Optimizing, it ain’t easy, but somebody’s got to do it!

Some problems can be solved by throwing big money at them. When it comes to storage performance, it could be spending your bucks on faster and/or more disks, or paying someone to optimize your environment.

For people like me, that’s like chickening out: I rather want to understand, learn and then fix it myself, rather than hire one of the IT Voodoo priests. And I don’t like spending big bucks when I can come by without ;).

This article is about optimization steps we took in our own production environment. It is not about absolute numbers (even if one or another may appear below), but rather about the screws you may adjust to get things to fit your own requirements. Tuning is about you and your system; you need to find out where you want to go. What works for us may not work for you, or even turn things to the worse. But if you start to understand your options, you can get your set of screws turned to the right point.
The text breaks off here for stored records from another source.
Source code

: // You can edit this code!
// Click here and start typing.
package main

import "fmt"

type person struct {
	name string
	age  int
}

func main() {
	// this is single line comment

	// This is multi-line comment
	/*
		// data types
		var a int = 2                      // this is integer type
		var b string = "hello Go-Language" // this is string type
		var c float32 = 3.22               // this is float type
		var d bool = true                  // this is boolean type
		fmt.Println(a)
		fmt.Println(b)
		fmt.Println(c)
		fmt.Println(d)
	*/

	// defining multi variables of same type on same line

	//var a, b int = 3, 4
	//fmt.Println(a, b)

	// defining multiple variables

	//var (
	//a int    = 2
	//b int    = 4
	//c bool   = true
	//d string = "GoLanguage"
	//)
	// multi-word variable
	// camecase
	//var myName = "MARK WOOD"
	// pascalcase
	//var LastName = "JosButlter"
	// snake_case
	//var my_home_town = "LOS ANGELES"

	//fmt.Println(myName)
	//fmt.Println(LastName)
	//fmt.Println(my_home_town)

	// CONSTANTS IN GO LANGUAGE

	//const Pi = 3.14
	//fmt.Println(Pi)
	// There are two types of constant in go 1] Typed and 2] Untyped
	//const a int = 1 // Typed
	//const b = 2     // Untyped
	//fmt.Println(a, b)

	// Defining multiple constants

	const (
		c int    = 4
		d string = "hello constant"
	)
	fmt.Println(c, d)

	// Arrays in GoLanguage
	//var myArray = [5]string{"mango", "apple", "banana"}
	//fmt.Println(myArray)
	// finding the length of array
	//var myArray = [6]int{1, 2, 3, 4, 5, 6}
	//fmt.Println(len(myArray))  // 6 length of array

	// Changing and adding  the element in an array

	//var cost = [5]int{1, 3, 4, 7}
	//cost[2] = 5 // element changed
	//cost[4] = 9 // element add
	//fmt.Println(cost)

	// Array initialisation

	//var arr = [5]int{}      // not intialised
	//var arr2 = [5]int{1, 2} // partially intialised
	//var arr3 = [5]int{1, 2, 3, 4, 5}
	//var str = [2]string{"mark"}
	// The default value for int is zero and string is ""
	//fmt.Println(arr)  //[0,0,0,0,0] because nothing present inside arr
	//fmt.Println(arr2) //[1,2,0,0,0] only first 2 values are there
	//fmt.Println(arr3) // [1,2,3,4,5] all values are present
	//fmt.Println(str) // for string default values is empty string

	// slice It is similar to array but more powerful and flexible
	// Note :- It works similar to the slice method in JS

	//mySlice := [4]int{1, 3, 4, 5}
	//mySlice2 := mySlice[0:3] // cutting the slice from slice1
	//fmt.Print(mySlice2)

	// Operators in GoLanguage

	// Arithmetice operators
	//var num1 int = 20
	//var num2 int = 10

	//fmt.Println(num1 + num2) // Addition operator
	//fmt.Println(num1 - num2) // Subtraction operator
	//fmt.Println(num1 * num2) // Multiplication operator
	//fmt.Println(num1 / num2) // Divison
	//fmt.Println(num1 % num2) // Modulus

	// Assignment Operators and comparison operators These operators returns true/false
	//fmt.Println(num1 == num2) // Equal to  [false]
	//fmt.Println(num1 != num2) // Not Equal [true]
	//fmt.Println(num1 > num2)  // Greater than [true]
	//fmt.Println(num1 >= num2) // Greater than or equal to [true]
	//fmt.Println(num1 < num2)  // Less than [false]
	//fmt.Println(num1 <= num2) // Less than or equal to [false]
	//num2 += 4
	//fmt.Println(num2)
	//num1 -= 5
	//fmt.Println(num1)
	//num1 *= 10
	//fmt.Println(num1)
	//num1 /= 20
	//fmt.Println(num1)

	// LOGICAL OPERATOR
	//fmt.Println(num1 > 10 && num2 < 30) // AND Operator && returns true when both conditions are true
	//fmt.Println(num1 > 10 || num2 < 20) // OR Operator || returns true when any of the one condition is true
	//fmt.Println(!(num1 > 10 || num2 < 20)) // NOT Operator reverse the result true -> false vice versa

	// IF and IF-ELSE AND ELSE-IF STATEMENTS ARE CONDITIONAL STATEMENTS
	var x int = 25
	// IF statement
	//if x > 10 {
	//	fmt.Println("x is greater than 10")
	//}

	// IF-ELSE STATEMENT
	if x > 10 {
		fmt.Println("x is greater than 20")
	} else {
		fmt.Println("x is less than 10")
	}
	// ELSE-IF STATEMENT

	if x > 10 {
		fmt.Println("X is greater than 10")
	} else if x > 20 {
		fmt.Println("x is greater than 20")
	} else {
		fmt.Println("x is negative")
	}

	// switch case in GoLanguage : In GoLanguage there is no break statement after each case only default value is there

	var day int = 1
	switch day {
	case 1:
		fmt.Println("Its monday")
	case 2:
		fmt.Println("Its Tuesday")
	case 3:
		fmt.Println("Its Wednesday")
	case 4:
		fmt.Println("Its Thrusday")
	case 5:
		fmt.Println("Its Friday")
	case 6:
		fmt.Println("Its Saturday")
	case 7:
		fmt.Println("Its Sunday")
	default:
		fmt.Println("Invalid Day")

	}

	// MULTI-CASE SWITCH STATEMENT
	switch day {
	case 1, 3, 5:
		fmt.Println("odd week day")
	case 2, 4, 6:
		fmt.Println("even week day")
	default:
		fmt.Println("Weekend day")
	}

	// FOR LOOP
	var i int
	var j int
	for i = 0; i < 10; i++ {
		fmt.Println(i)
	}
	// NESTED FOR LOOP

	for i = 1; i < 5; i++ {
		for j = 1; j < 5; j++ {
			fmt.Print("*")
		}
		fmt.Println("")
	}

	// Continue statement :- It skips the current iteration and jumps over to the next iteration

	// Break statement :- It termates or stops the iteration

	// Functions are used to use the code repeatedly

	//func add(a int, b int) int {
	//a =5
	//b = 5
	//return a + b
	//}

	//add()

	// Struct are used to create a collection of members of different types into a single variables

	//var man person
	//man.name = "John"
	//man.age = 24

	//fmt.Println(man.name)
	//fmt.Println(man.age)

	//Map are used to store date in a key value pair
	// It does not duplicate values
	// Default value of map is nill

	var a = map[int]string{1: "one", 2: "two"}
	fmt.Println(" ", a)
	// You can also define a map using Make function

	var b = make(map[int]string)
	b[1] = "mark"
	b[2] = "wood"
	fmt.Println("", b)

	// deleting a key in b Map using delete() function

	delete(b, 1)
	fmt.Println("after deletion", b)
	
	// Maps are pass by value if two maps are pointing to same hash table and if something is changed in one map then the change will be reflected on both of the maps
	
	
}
Thankfully, there already are quite a few good articles on many of the details out there on the net, and I recommend to read them as well. I just decided to sum up our experiences in this article.

Starting point

It all starts with: problems. We’ve increasingly experienced a lack of “desktop responsiveness”, be it GUIs or CLIs. This was accompanied by sometimes high loads reported by our Xen servers (and the storage server) and increasing i/o waits as reported at the storage server itself.

If you have been browsing through this blog, you’ll already know that we’re using a storage server running open-e’s DSS software, currently still at version 6. It’s used to feed (in order of importance)

  • Fiber Channel LUNs for virtual machine disks
  • NFS shares via Ethernet
  • SMB shares via Ethernet
  • rsync services
  • iSCSI

iSCSI is currently only used for some tests, most of our traffic (90%) is Fiber Channel plus NFS.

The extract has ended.